Enquanto vereadores da base do prefeito Jackson (PP) encenaram sua saída em protesto, prometendo recorrer ao Ministério Público, os membros do G10 seguiram firmes no propósito de reescrever as regras do jogo político local. Sob o comando do presidente Epitácio Viturino, a Câmara viu seu quadro de cargos comissionados inflar para 136, distribuídos generosamente entre assessores, chefias e assistentes de comissão. Os vencimentos variam, mas o espírito da generosidade permeia toda a nova legislatura. Afinal, por que se contentar com R$ 12 mil quando se pode dobrar esse valor?
No entanto, a matemática da indignação popular é simples: como justificar vencimentos superiores aos dos próprios vereadores, que já recebem robustos R$ 18 mil? Como sustentar uma estrutura inchada em um país onde tantos lutam para garantir o básico? A resposta, para os personagens dessa tragicomédia, parece estar na arte do silêncio.
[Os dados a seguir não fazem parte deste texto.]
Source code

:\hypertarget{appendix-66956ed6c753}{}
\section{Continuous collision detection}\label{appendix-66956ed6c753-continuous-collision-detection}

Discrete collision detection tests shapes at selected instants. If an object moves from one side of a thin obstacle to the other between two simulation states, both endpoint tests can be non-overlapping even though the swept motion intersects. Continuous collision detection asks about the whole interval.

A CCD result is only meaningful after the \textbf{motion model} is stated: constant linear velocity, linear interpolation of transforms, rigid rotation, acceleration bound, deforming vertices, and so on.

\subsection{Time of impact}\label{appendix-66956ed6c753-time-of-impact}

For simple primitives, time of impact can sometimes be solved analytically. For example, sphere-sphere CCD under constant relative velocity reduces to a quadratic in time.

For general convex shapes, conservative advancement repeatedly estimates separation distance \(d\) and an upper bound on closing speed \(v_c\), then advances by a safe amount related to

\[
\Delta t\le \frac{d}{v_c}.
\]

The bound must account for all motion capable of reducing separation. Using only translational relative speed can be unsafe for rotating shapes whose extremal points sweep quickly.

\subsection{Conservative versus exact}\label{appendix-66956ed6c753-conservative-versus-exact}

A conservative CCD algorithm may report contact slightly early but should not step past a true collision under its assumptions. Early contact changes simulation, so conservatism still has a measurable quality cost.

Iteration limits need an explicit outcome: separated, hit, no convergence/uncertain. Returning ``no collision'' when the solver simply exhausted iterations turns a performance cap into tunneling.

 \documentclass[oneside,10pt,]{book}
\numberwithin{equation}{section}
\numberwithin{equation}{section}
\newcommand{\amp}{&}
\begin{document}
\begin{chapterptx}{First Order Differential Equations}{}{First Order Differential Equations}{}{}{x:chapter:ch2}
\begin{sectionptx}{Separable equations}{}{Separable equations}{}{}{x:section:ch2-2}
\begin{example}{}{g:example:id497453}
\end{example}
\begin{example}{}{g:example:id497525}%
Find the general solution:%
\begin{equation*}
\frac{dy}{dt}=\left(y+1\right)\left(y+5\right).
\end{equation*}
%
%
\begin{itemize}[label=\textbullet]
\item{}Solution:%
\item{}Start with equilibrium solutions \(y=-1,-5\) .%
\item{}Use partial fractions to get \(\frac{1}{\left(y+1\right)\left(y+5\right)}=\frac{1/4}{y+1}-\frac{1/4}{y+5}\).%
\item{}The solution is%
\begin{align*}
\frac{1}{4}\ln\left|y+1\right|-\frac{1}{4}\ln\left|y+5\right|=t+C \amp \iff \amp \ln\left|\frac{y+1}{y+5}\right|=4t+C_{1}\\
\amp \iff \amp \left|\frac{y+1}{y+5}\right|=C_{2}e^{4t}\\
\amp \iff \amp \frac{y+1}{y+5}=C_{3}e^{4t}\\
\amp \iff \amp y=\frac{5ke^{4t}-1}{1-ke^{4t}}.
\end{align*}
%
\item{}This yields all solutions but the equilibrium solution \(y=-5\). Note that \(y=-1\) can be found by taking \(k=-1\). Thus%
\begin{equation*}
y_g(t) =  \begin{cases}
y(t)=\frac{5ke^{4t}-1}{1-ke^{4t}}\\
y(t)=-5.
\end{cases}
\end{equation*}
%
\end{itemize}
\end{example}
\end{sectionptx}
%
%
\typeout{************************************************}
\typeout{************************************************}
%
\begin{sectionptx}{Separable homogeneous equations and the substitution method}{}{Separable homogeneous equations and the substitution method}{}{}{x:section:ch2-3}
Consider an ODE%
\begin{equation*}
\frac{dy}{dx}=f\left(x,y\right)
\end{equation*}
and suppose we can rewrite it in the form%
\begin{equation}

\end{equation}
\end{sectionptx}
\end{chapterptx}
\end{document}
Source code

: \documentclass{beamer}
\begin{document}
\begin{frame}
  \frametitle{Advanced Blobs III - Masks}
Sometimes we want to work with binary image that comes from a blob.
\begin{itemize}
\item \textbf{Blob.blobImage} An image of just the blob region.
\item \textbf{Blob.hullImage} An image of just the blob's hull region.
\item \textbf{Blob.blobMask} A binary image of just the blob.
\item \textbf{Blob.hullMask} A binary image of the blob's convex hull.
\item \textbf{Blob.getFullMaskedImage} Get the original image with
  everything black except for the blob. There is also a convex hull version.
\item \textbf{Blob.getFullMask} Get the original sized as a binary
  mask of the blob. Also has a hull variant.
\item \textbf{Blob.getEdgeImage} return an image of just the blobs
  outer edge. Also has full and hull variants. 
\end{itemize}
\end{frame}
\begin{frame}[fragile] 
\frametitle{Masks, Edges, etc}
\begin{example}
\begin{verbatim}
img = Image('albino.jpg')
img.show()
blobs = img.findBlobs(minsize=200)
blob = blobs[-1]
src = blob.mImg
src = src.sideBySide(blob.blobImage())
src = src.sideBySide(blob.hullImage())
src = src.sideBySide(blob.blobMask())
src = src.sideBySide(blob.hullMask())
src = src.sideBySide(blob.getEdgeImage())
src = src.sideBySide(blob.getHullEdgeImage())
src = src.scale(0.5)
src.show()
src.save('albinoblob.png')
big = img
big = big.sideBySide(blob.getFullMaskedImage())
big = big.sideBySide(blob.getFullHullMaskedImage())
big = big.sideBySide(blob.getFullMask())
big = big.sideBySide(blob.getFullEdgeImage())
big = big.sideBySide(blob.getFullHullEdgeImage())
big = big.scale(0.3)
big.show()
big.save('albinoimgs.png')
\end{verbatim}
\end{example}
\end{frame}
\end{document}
A ausência de transmissão da sessão foi um detalhe estratégico. O público, aquele que deveria fiscalizar os passos dos representantes eleitos, foi mantido à margem. A transparência, que deveria ser a base da democracia, foi eclipsada pelo véu do sigilo. Quando as luzes se apagam, fica mais fácil rearranjar as cadeiras do poder.
Resta agora à população o papel de espectador indignado ou protagonista da mudança. Será que Santa Rita continuará assistindo passivamente ao grande baile das cadeiras douradas, ou finalmente levantará a cortina para exigir explicações?